* About this exercise: Transcribe this listing exactly; omit the pictures.

* Records shown:
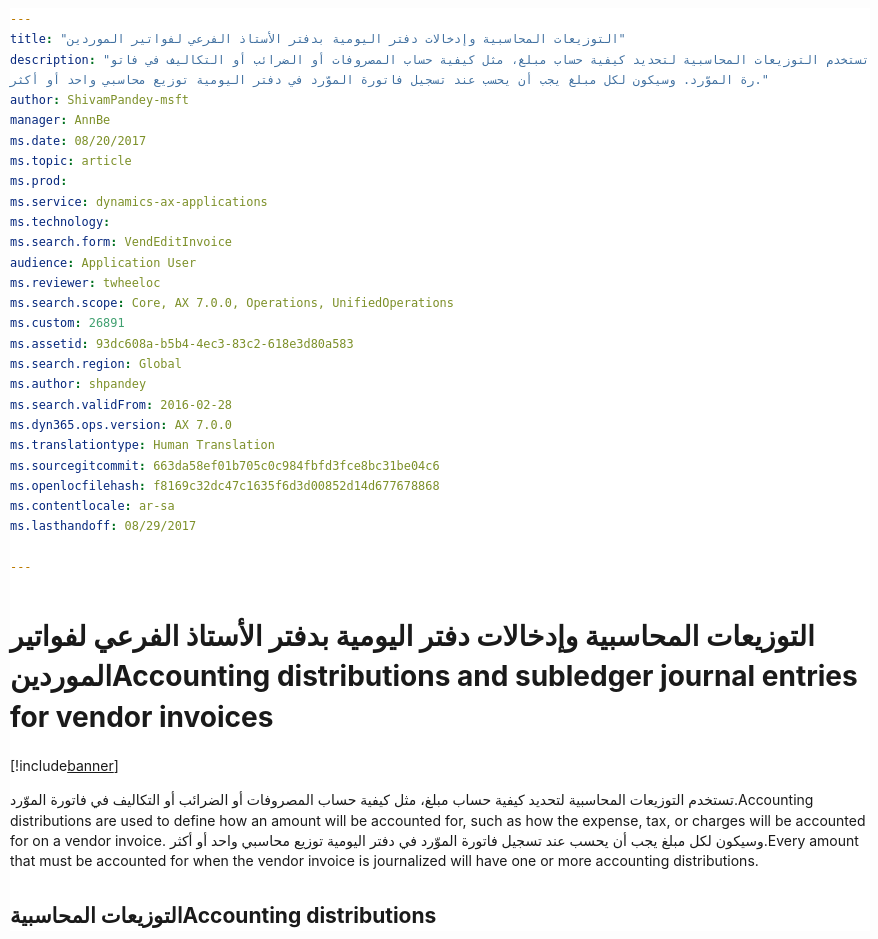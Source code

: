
 ```yaml
---
title: "التوزيعات المحاسبية وإدخالات دفتر اليومية بدفتر الأستاذ الفرعي لفواتير الموردين"
description: "تستخدم التوزيعات المحاسبية لتحديد كيفية حساب مبلغ، مثل كيفية حساب المصروفات أو الضرائب أو التكاليف في فاتورة الموّرد. وسيكون لكل مبلغ يجب أن يحسب عند تسجيل فاتورة الموّرد في دفتر اليومية توزيع محاسبي واحد أو أكثر."
author: ShivamPandey-msft
manager: AnnBe
ms.date: 08/20/2017
ms.topic: article
ms.prod: 
ms.service: dynamics-ax-applications
ms.technology: 
ms.search.form: VendEditInvoice
audience: Application User
ms.reviewer: twheeloc
ms.search.scope: Core, AX 7.0.0, Operations, UnifiedOperations
ms.custom: 26891
ms.assetid: 93dc608a-b5b4-4ec3-83c2-618e3d80a583
ms.search.region: Global
ms.author: shpandey
ms.search.validFrom: 2016-02-28
ms.dyn365.ops.version: AX 7.0.0
ms.translationtype: Human Translation
ms.sourcegitcommit: 663da58ef01b705c0c984fbfd3fce8bc31be04c6
ms.openlocfilehash: f8169c32dc47c1635f6d3d00852d14d677678868
ms.contentlocale: ar-sa
ms.lasthandoff: 08/29/2017

---
```


# <a name="accounting-distributions-and-subledger-journal-entries-for-vendor-invoices"></a><span data-ttu-id="6c05a-104">التوزيعات المحاسبية وإدخالات دفتر اليومية بدفتر الأستاذ الفرعي لفواتير الموردين</span><span class="sxs-lookup"><span data-stu-id="6c05a-104">Accounting distributions and subledger journal entries for vendor invoices</span></span>

[!include[banner](../includes/banner.md)]


<span data-ttu-id="6c05a-105">تستخدم التوزيعات المحاسبية لتحديد كيفية حساب مبلغ، مثل كيفية حساب المصروفات أو الضرائب أو التكاليف في فاتورة الموّرد.</span><span class="sxs-lookup"><span data-stu-id="6c05a-105">Accounting distributions are used to define how an amount will be accounted for, such as how the expense, tax, or charges will be accounted for on a vendor invoice.</span></span> <span data-ttu-id="6c05a-106">وسيكون لكل مبلغ يجب أن يحسب عند تسجيل فاتورة الموّرد في دفتر اليومية توزيع محاسبي واحد أو أكثر.</span><span class="sxs-lookup"><span data-stu-id="6c05a-106">Every amount that must be accounted for when the vendor invoice is journalized will have one or more accounting distributions.</span></span> 

<a name="accounting-distributions"></a><span data-ttu-id="6c05a-107">التوزيعات المحاسبية</span><span class="sxs-lookup"><span data-stu-id="6c05a-107">Accounting distributions</span></span> 
-------------------------
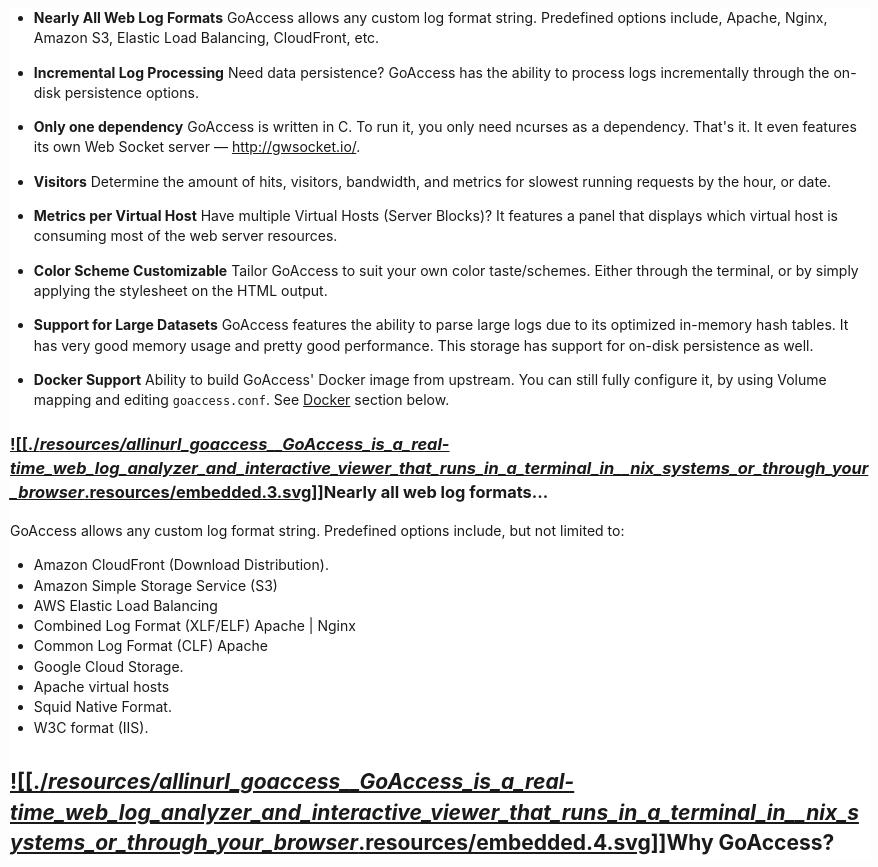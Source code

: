 *   **Nearly All Web Log Formats**
    GoAccess allows any custom log format string. Predefined options include, Apache, Nginx, Amazon S3, Elastic Load Balancing, CloudFront, etc.
    
*   **Incremental Log Processing**
    Need data persistence? GoAccess has the ability to process logs incrementally through the on-disk persistence options.
    
*   **Only one dependency**
    GoAccess is written in C. To run it, you only need ncurses as a dependency. That's it. It even features its own Web Socket server — <http://gwsocket.io/>.
    
*   **Visitors**
    Determine the amount of hits, visitors, bandwidth, and metrics for slowest running requests by the hour, or date.
    
*   **Metrics per Virtual Host**
    Have multiple Virtual Hosts (Server Blocks)? It features a panel that displays which virtual host is consuming most of the web server resources.
    
*   **Color Scheme Customizable**
    Tailor GoAccess to suit your own color taste/schemes. Either through the terminal, or by simply applying the stylesheet on the HTML output.
    
*   **Support for Large Datasets**
    GoAccess features the ability to parse large logs due to its optimized in-memory hash tables. It has very good memory usage and pretty good performance. This storage has support for on-disk persistence as well.
    
*   **Docker Support**
    Ability to build GoAccess' Docker image from upstream. You can still fully configure it, by using Volume mapping and editing `goaccess.conf`. See [Docker](https://github.com/allinurl/goaccess#docker) section below.
    

### [![[./_resources/allinurl_goaccess__GoAccess_is_a_real-time_web_log_analyzer_and_interactive_viewer_that_runs_in_a_terminal_in__nix_systems_or_through_your_browser_.resources/embedded.3.svg]]](https://github.com/allinurl/goaccess#nearly-all-web-log-formats)Nearly all web log formats...

GoAccess allows any custom log format string. Predefined options include, but not limited to:

*   Amazon CloudFront (Download Distribution).
*   Amazon Simple Storage Service (S3)
*   AWS Elastic Load Balancing
*   Combined Log Format (XLF/ELF) Apache | Nginx
*   Common Log Format (CLF) Apache
*   Google Cloud Storage.
*   Apache virtual hosts
*   Squid Native Format.
*   W3C format (IIS).

## [![[./_resources/allinurl_goaccess__GoAccess_is_a_real-time_web_log_analyzer_and_interactive_viewer_that_runs_in_a_terminal_in__nix_systems_or_through_your_browser_.resources/embedded.4.svg]]](https://github.com/allinurl/goaccess#why-goaccess)Why GoAccess?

* Response:
Source code

:
 ```yaml
---
title: "التوزيعات المحاسبية وإدخالات دفتر اليومية بدفتر الأستاذ الفرعي لفواتير الموردين"
description: "تستخدم التوزيعات المحاسبية لتحديد كيفية حساب مبلغ، مثل كيفية حساب المصروفات أو الضرائب أو التكاليف في فاتورة الموّرد. وسيكون لكل مبلغ يجب أن يحسب عند تسجيل فاتورة الموّرد في دفتر اليومية توزيع محاسبي واحد أو أكثر."
author: ShivamPandey-msft
manager: AnnBe
ms.date: 08/20/2017
ms.topic: article
ms.prod: 
ms.service: dynamics-ax-applications
ms.technology: 
ms.search.form: VendEditInvoice
audience: Application User
ms.reviewer: twheeloc
ms.search.scope: Core, AX 7.0.0, Operations, UnifiedOperations
ms.custom: 26891
ms.assetid: 93dc608a-b5b4-4ec3-83c2-618e3d80a583
ms.search.region: Global
ms.author: shpandey
ms.search.validFrom: 2016-02-28
ms.dyn365.ops.version: AX 7.0.0
ms.translationtype: Human Translation
ms.sourcegitcommit: 663da58ef01b705c0c984fbfd3fce8bc31be04c6
ms.openlocfilehash: f8169c32dc47c1635f6d3d00852d14d677678868
ms.contentlocale: ar-sa
ms.lasthandoff: 08/29/2017

---
```


# <a name="accounting-distributions-and-subledger-journal-entries-for-vendor-invoices"></a><span data-ttu-id="6c05a-104">التوزيعات المحاسبية وإدخالات دفتر اليومية بدفتر الأستاذ الفرعي لفواتير الموردين</span><span class="sxs-lookup"><span data-stu-id="6c05a-104">Accounting distributions and subledger journal entries for vendor invoices</span></span>

[!include[banner](../includes/banner.md)]


<span data-ttu-id="6c05a-105">تستخدم التوزيعات المحاسبية لتحديد كيفية حساب مبلغ، مثل كيفية حساب المصروفات أو الضرائب أو التكاليف في فاتورة الموّرد.</span><span class="sxs-lookup"><span data-stu-id="6c05a-105">Accounting distributions are used to define how an amount will be accounted for, such as how the expense, tax, or charges will be accounted for on a vendor invoice.</span></span> <span data-ttu-id="6c05a-106">وسيكون لكل مبلغ يجب أن يحسب عند تسجيل فاتورة الموّرد في دفتر اليومية توزيع محاسبي واحد أو أكثر.</span><span class="sxs-lookup"><span data-stu-id="6c05a-106">Every amount that must be accounted for when the vendor invoice is journalized will have one or more accounting distributions.</span></span> 

<a name="accounting-distributions"></a><span data-ttu-id="6c05a-107">التوزيعات المحاسبية</span><span class="sxs-lookup"><span data-stu-id="6c05a-107">Accounting distributions</span></span> 
-------------------------
Source code

: *   **Nearly All Web Log Formats**
    GoAccess allows any custom log format string. Predefined options include, Apache, Nginx, Amazon S3, Elastic Load Balancing, CloudFront, etc.
    
*   **Incremental Log Processing**
    Need data persistence? GoAccess has the ability to process logs incrementally through the on-disk persistence options.
    
*   **Only one dependency**
    GoAccess is written in C. To run it, you only need ncurses as a dependency. That's it. It even features its own Web Socket server — <http://gwsocket.io/>.
    
*   **Visitors**
    Determine the amount of hits, visitors, bandwidth, and metrics for slowest running requests by the hour, or date.
    
*   **Metrics per Virtual Host**
    Have multiple Virtual Hosts (Server Blocks)? It features a panel that displays which virtual host is consuming most of the web server resources.
    
*   **Color Scheme Customizable**
    Tailor GoAccess to suit your own color taste/schemes. Either through the terminal, or by simply applying the stylesheet on the HTML output.
    
*   **Support for Large Datasets**
    GoAccess features the ability to parse large logs due to its optimized in-memory hash tables. It has very good memory usage and pretty good performance. This storage has support for on-disk persistence as well.
    
*   **Docker Support**
    Ability to build GoAccess' Docker image from upstream. You can still fully configure it, by using Volume mapping and editing `goaccess.conf`. See [Docker](https://github.com/allinurl/goaccess#docker) section below.
    

### [![[./_resources/allinurl_goaccess__GoAccess_is_a_real-time_web_log_analyzer_and_interactive_viewer_that_runs_in_a_terminal_in__nix_systems_or_through_your_browser_.resources/embedded.3.svg]]](https://github.com/allinurl/goaccess#nearly-all-web-log-formats)Nearly all web log formats...

GoAccess allows any custom log format string. Predefined options include, but not limited to:

*   Amazon CloudFront (Download Distribution).
*   Amazon Simple Storage Service (S3)
*   AWS Elastic Load Balancing
*   Combined Log Format (XLF/ELF) Apache | Nginx
*   Common Log Format (CLF) Apache
*   Google Cloud Storage.
*   Apache virtual hosts
*   Squid Native Format.
*   W3C format (IIS).

## [![[./_resources/allinurl_goaccess__GoAccess_is_a_real-time_web_log_analyzer_and_interactive_viewer_that_runs_in_a_terminal_in__nix_systems_or_through_your_browser_.resources/embedded.4.svg]]](https://github.com/allinurl/goaccess#why-goaccess)Why GoAccess?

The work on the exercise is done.